• [Task details]: Work out how many lines in the data below contain "workflow", and state that count with nothing added.

• [Dataset content]:
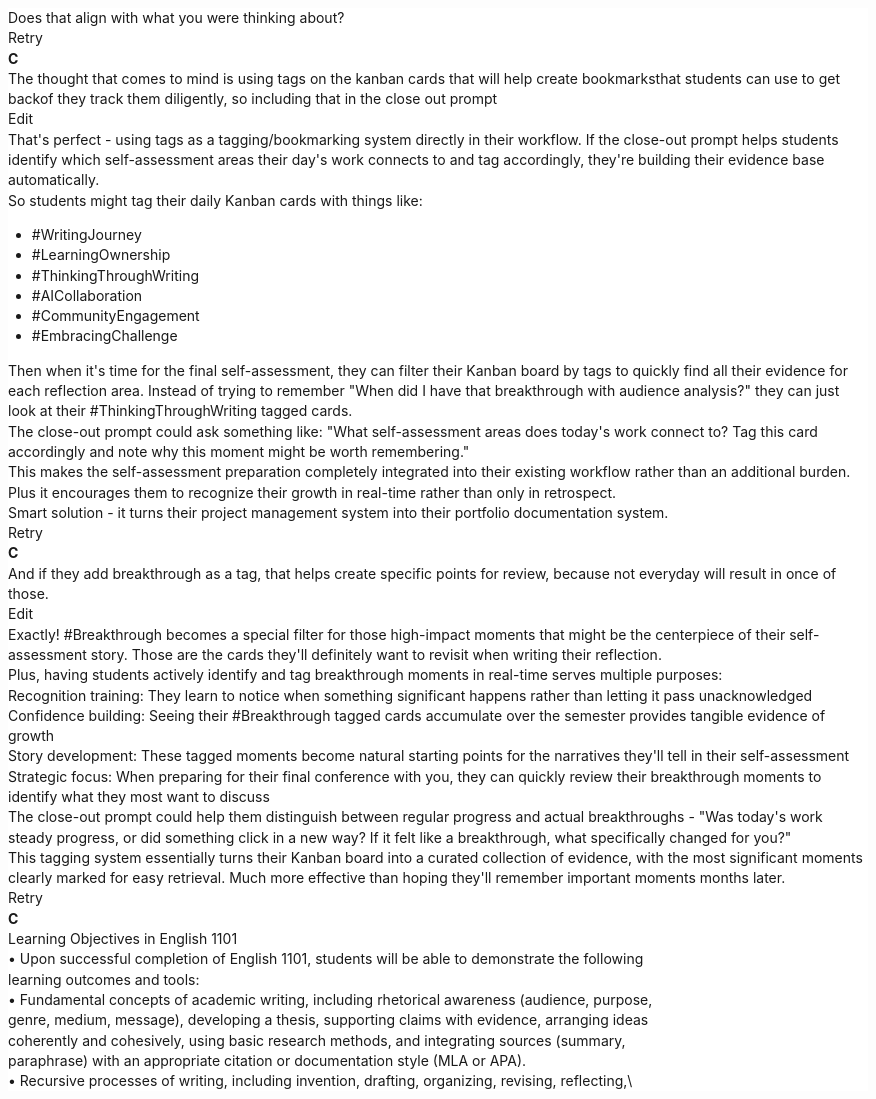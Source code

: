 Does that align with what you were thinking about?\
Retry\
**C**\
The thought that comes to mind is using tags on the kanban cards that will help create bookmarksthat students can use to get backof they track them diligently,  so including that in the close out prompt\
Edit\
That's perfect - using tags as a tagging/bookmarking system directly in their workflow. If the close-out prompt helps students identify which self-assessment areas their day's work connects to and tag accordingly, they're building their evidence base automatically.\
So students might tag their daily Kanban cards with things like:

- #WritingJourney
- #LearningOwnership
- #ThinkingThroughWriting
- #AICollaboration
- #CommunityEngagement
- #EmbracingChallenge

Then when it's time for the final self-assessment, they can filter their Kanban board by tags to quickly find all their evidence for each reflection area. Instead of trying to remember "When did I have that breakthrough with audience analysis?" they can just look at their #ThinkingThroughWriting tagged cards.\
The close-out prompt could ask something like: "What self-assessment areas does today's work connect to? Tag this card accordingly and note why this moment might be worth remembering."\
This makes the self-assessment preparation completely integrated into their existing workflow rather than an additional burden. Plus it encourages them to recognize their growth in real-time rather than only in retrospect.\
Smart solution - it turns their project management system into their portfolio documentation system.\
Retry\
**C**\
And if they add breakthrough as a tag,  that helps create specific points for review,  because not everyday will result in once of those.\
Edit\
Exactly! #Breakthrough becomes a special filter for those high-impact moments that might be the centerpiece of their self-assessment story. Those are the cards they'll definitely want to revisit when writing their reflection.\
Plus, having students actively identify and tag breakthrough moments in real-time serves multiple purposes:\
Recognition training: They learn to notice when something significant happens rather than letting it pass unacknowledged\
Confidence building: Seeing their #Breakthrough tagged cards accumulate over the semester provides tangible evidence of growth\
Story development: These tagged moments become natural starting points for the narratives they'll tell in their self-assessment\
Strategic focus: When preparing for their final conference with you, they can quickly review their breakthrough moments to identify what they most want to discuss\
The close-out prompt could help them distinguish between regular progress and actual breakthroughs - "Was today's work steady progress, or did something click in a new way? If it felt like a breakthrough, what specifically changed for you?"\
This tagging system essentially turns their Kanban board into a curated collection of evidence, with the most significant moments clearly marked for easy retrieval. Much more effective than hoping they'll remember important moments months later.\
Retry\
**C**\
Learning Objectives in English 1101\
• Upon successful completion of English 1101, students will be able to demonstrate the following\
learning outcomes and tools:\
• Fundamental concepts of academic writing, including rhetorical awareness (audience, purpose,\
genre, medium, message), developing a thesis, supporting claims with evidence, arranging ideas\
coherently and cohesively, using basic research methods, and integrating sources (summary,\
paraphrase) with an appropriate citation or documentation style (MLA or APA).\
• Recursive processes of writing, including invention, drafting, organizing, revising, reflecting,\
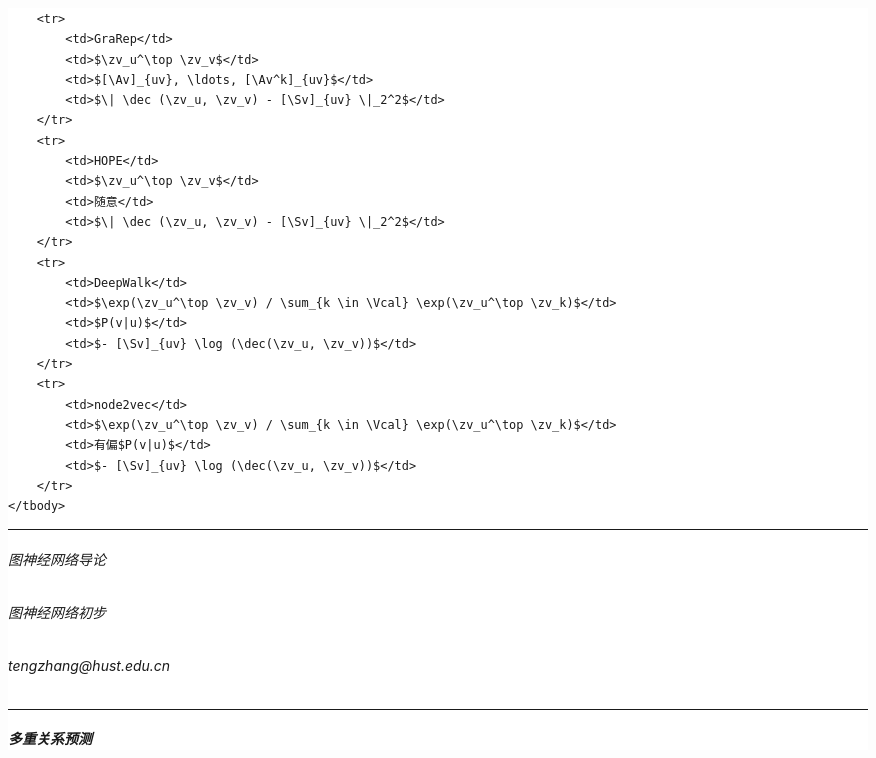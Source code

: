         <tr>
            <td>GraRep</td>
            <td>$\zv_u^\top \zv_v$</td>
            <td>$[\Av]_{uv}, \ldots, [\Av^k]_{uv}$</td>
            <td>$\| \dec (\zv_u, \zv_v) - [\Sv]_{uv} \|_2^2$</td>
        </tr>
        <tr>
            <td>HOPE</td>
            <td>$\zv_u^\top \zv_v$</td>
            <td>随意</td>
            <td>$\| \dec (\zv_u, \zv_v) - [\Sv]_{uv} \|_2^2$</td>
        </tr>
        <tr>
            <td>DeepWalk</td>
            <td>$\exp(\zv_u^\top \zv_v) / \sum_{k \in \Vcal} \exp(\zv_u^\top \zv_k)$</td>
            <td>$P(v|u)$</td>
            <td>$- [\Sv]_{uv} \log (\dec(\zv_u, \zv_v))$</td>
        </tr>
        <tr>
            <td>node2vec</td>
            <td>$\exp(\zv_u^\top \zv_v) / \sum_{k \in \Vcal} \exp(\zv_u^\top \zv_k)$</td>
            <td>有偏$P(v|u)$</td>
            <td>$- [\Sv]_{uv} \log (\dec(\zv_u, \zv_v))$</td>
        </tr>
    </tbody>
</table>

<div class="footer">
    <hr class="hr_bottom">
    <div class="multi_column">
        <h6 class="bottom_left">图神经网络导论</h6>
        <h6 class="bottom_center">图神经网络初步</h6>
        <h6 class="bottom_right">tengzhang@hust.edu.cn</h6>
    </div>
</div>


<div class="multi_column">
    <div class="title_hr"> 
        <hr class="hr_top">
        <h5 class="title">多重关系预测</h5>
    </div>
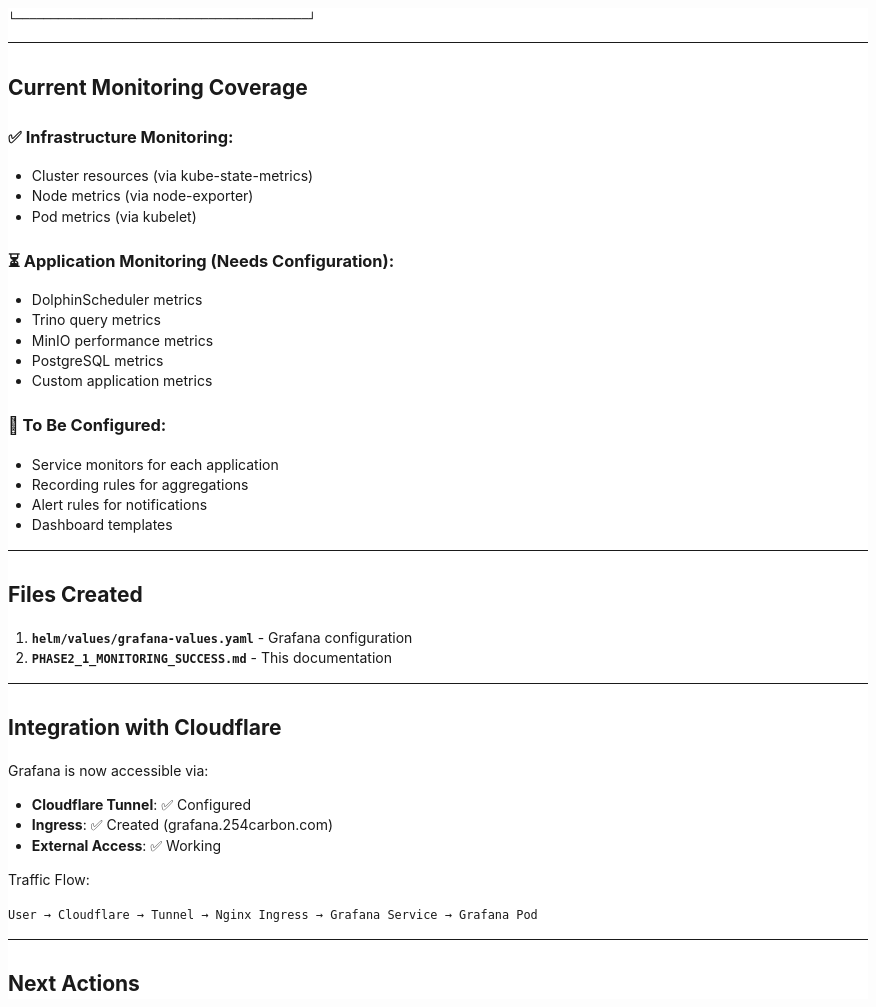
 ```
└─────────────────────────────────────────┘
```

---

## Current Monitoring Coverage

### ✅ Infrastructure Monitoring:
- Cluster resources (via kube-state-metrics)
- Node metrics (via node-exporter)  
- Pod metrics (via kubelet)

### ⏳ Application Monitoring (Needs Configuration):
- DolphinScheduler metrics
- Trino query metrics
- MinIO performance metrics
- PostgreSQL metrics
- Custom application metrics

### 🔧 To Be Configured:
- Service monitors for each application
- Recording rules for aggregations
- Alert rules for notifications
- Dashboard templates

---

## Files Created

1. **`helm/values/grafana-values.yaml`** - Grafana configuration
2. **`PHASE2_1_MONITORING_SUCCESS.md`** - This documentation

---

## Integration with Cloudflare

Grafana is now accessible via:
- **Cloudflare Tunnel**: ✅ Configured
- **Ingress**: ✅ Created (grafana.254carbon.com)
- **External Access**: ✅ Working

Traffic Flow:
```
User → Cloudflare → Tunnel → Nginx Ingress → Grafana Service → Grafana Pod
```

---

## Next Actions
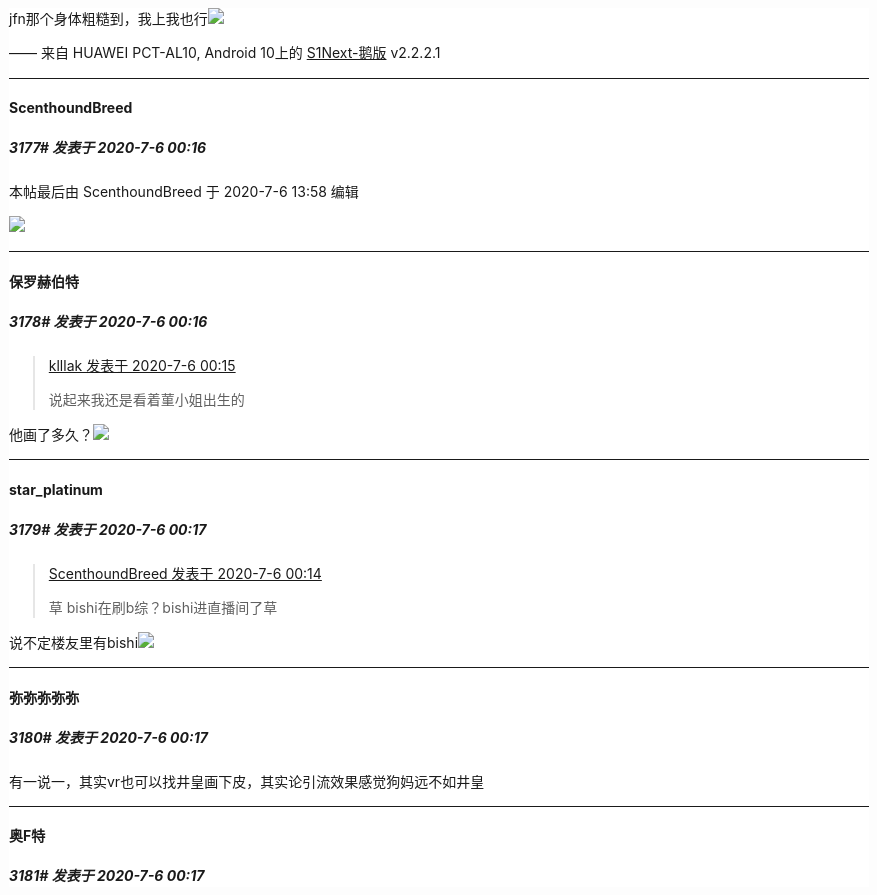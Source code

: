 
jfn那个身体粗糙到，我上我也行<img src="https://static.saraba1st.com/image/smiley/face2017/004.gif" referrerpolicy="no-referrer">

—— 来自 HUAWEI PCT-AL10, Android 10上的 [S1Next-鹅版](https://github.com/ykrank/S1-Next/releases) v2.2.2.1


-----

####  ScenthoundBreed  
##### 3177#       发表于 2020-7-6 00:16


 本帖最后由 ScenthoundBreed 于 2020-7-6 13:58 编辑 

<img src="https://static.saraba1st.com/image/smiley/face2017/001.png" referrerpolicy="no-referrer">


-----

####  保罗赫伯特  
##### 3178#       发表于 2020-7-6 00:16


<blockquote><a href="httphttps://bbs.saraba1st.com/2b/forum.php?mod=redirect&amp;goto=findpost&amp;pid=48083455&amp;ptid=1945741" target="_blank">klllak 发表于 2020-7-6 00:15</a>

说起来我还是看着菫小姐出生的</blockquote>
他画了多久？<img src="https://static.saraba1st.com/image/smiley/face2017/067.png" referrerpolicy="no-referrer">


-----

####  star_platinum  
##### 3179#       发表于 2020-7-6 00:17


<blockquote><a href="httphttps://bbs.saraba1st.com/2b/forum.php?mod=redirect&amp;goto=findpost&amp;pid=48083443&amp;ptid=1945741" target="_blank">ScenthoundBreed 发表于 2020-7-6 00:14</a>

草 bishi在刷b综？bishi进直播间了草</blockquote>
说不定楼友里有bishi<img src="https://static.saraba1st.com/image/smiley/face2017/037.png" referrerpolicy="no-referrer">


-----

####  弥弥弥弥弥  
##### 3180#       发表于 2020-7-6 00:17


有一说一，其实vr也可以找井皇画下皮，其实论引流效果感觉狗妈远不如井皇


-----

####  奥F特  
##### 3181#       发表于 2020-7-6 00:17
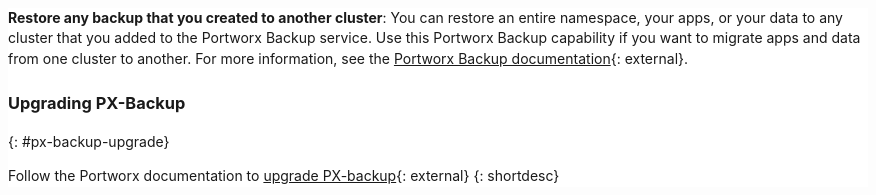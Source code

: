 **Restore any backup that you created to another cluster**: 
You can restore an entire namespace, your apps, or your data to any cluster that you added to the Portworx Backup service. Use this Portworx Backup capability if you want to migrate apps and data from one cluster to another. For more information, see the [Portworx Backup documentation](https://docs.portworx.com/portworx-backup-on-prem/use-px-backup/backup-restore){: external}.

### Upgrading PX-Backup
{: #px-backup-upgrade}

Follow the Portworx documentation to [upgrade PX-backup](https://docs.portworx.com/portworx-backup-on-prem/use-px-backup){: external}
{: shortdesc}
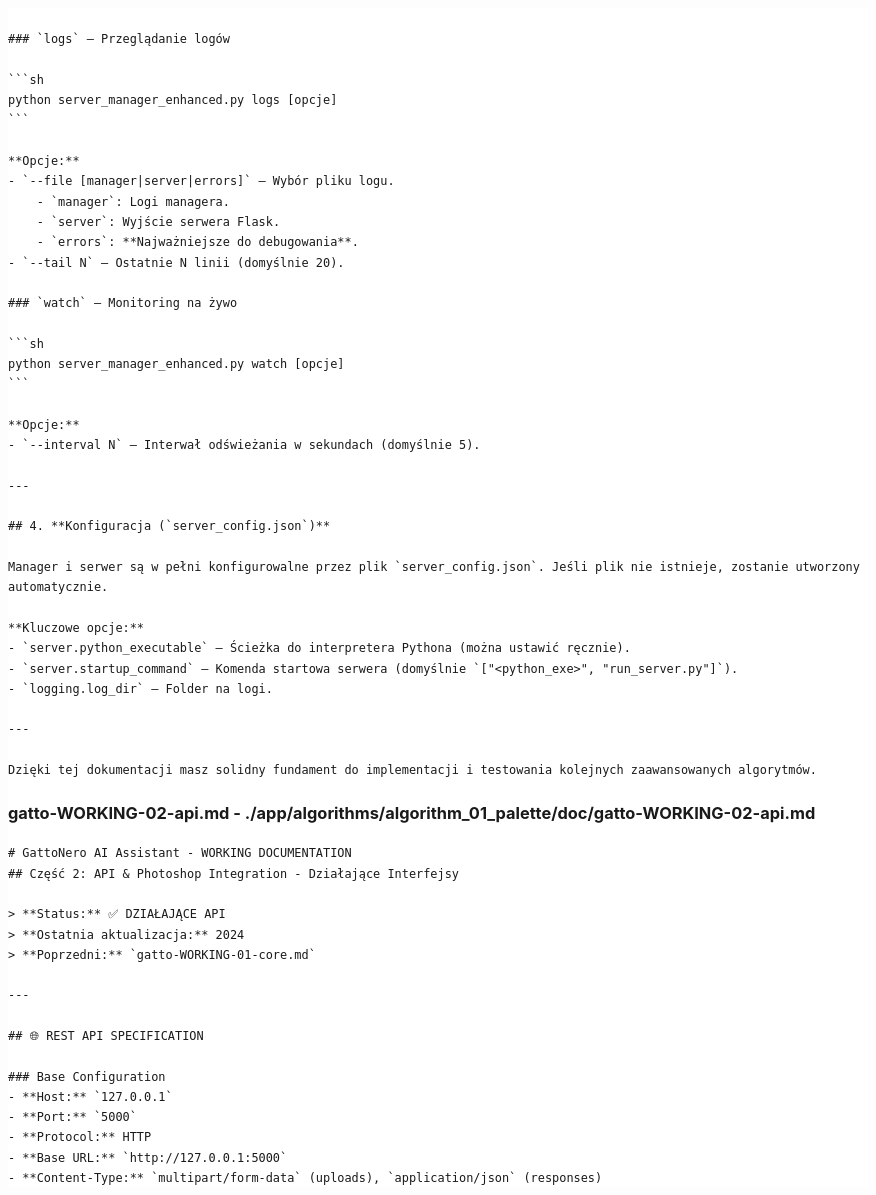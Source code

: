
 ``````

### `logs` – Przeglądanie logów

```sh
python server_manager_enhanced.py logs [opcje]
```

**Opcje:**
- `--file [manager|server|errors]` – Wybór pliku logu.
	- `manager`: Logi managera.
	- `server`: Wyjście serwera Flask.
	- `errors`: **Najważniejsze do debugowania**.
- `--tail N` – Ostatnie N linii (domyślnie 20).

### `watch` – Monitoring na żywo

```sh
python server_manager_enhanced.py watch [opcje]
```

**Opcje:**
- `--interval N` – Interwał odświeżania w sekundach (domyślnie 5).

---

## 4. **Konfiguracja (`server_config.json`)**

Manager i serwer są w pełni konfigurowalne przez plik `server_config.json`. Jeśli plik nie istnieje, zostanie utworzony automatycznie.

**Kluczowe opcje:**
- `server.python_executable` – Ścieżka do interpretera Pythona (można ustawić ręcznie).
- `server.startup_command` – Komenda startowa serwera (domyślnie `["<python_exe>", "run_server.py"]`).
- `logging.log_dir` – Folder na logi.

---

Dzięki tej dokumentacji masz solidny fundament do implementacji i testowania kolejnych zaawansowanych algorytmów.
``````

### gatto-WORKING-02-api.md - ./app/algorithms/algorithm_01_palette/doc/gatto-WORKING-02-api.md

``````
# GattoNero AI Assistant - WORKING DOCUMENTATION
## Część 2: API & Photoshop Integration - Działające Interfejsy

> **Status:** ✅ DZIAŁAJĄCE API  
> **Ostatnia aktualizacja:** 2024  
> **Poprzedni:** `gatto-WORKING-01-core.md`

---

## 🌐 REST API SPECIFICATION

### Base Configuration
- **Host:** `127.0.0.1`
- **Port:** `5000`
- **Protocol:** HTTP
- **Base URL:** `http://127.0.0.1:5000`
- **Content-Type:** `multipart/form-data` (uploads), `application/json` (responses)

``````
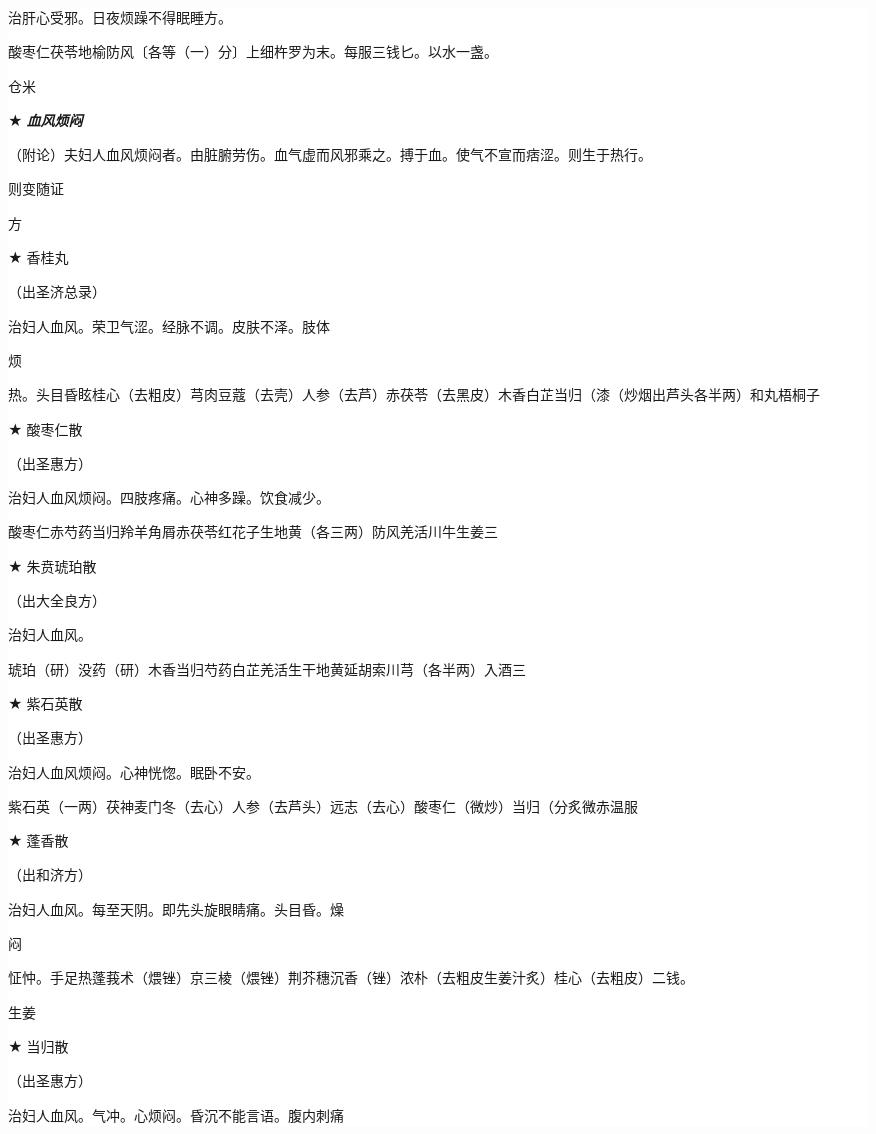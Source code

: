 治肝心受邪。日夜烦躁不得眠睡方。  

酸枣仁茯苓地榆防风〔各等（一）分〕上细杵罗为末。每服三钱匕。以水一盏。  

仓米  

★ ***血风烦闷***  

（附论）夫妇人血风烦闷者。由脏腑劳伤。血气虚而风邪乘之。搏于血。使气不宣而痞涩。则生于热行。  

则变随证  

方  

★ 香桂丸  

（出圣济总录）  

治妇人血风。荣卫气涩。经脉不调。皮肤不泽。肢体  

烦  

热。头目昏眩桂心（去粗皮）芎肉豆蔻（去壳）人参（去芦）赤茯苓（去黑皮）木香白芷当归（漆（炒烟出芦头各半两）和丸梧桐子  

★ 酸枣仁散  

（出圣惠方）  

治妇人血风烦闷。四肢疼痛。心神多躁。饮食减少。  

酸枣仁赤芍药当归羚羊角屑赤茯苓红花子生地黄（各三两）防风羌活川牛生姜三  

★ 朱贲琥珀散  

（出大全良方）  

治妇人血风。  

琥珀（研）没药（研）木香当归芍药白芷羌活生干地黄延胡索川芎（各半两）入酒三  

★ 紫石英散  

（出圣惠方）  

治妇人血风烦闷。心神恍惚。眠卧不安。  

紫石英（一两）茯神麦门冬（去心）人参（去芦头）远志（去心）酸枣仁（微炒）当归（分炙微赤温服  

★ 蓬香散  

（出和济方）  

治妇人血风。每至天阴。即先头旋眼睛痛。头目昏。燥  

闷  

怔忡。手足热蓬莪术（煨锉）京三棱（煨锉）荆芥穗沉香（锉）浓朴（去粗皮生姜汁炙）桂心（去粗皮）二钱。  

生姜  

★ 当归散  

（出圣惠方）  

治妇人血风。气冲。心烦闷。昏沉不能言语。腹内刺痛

• [Your response]: 2